(WORK REQUEST): Nothing but the data itself, reproduced exactly, is the expected answer.
____ PROVIDED DATA
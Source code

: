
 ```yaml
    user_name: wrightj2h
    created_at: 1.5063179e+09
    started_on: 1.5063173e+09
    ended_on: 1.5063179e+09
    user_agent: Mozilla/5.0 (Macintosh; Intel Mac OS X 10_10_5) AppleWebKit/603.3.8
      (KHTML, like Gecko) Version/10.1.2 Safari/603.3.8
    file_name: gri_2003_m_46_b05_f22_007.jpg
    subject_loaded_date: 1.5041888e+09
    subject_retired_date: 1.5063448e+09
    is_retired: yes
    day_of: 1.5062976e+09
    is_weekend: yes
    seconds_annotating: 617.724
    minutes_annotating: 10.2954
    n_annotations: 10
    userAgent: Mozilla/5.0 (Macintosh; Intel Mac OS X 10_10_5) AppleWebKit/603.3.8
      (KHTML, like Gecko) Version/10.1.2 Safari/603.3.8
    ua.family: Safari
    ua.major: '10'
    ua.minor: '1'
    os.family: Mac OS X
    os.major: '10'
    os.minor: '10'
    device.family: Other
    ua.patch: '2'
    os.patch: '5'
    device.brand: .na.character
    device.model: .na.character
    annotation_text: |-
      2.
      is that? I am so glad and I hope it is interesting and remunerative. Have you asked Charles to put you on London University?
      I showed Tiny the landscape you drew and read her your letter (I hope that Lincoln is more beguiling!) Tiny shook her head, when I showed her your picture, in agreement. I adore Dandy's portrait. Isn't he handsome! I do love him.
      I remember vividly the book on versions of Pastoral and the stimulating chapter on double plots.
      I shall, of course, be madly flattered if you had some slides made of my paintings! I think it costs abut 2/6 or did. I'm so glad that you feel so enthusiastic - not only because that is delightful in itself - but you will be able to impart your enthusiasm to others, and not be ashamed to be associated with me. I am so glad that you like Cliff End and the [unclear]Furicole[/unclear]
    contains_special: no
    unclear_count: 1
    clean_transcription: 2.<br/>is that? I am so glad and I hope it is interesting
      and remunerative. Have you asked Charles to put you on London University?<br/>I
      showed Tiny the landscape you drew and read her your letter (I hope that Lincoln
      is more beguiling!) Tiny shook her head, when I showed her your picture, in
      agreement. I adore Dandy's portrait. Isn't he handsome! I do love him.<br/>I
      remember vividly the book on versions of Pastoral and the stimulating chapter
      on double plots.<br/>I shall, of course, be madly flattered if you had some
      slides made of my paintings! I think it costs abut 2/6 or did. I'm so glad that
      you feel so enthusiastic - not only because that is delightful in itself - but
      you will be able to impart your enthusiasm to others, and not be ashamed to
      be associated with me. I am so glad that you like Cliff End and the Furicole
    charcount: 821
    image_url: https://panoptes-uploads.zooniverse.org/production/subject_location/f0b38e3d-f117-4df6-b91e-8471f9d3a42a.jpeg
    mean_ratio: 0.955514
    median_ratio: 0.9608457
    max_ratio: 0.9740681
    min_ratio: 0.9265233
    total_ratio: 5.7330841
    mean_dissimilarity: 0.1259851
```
________
(FINISHED EXERCISE):
Source code

:
 ```yaml
    user_name: wrightj2h
    created_at: 1.5063179e+09
    started_on: 1.5063173e+09
    ended_on: 1.5063179e+09
    user_agent: Mozilla/5.0 (Macintosh; Intel Mac OS X 10_10_5) AppleWebKit/603.3.8
      (KHTML, like Gecko) Version/10.1.2 Safari/603.3.8
    file_name: gri_2003_m_46_b05_f22_007.jpg
    subject_loaded_date: 1.5041888e+09
    subject_retired_date: 1.5063448e+09
    is_retired: yes
    day_of: 1.5062976e+09
    is_weekend: yes
    seconds_annotating: 617.724
    minutes_annotating: 10.2954
    n_annotations: 10
    userAgent: Mozilla/5.0 (Macintosh; Intel Mac OS X 10_10_5) AppleWebKit/603.3.8
      (KHTML, like Gecko) Version/10.1.2 Safari/603.3.8
    ua.family: Safari
    ua.major: '10'
    ua.minor: '1'
    os.family: Mac OS X
    os.major: '10'
    os.minor: '10'
    device.family: Other
    ua.patch: '2'
    os.patch: '5'
    device.brand: .na.character
    device.model: .na.character
    annotation_text: |-
      2.
      is that? I am so glad and I hope it is interesting and remunerative. Have you asked Charles to put you on London University?
      I showed Tiny the landscape you drew and read her your letter (I hope that Lincoln is more beguiling!) Tiny shook her head, when I showed her your picture, in agreement. I adore Dandy's portrait. Isn't he handsome! I do love him.
      I remember vividly the book on versions of Pastoral and the stimulating chapter on double plots.
      I shall, of course, be madly flattered if you had some slides made of my paintings! I think it costs abut 2/6 or did. I'm so glad that you feel so enthusiastic - not only because that is delightful in itself - but you will be able to impart your enthusiasm to others, and not be ashamed to be associated with me. I am so glad that you like Cliff End and the [unclear]Furicole[/unclear]
    contains_special: no
    unclear_count: 1
    clean_transcription: 2.<br/>is that? I am so glad and I hope it is interesting
      and remunerative. Have you asked Charles to put you on London University?<br/>I
      showed Tiny the landscape you drew and read her your letter (I hope that Lincoln
      is more beguiling!) Tiny shook her head, when I showed her your picture, in
      agreement. I adore Dandy's portrait. Isn't he handsome! I do love him.<br/>I
      remember vividly the book on versions of Pastoral and the stimulating chapter
      on double plots.<br/>I shall, of course, be madly flattered if you had some
      slides made of my paintings! I think it costs abut 2/6 or did. I'm so glad that
      you feel so enthusiastic - not only because that is delightful in itself - but
      you will be able to impart your enthusiasm to others, and not be ashamed to
      be associated with me. I am so glad that you like Cliff End and the Furicole
    charcount: 821
    image_url: https://panoptes-uploads.zooniverse.org/production/subject_location/f0b38e3d-f117-4df6-b91e-8471f9d3a42a.jpeg
    mean_ratio: 0.955514
    median_ratio: 0.9608457
    max_ratio: 0.9740681
    min_ratio: 0.9265233
    total_ratio: 5.7330841
    mean_dissimilarity: 0.1259851
```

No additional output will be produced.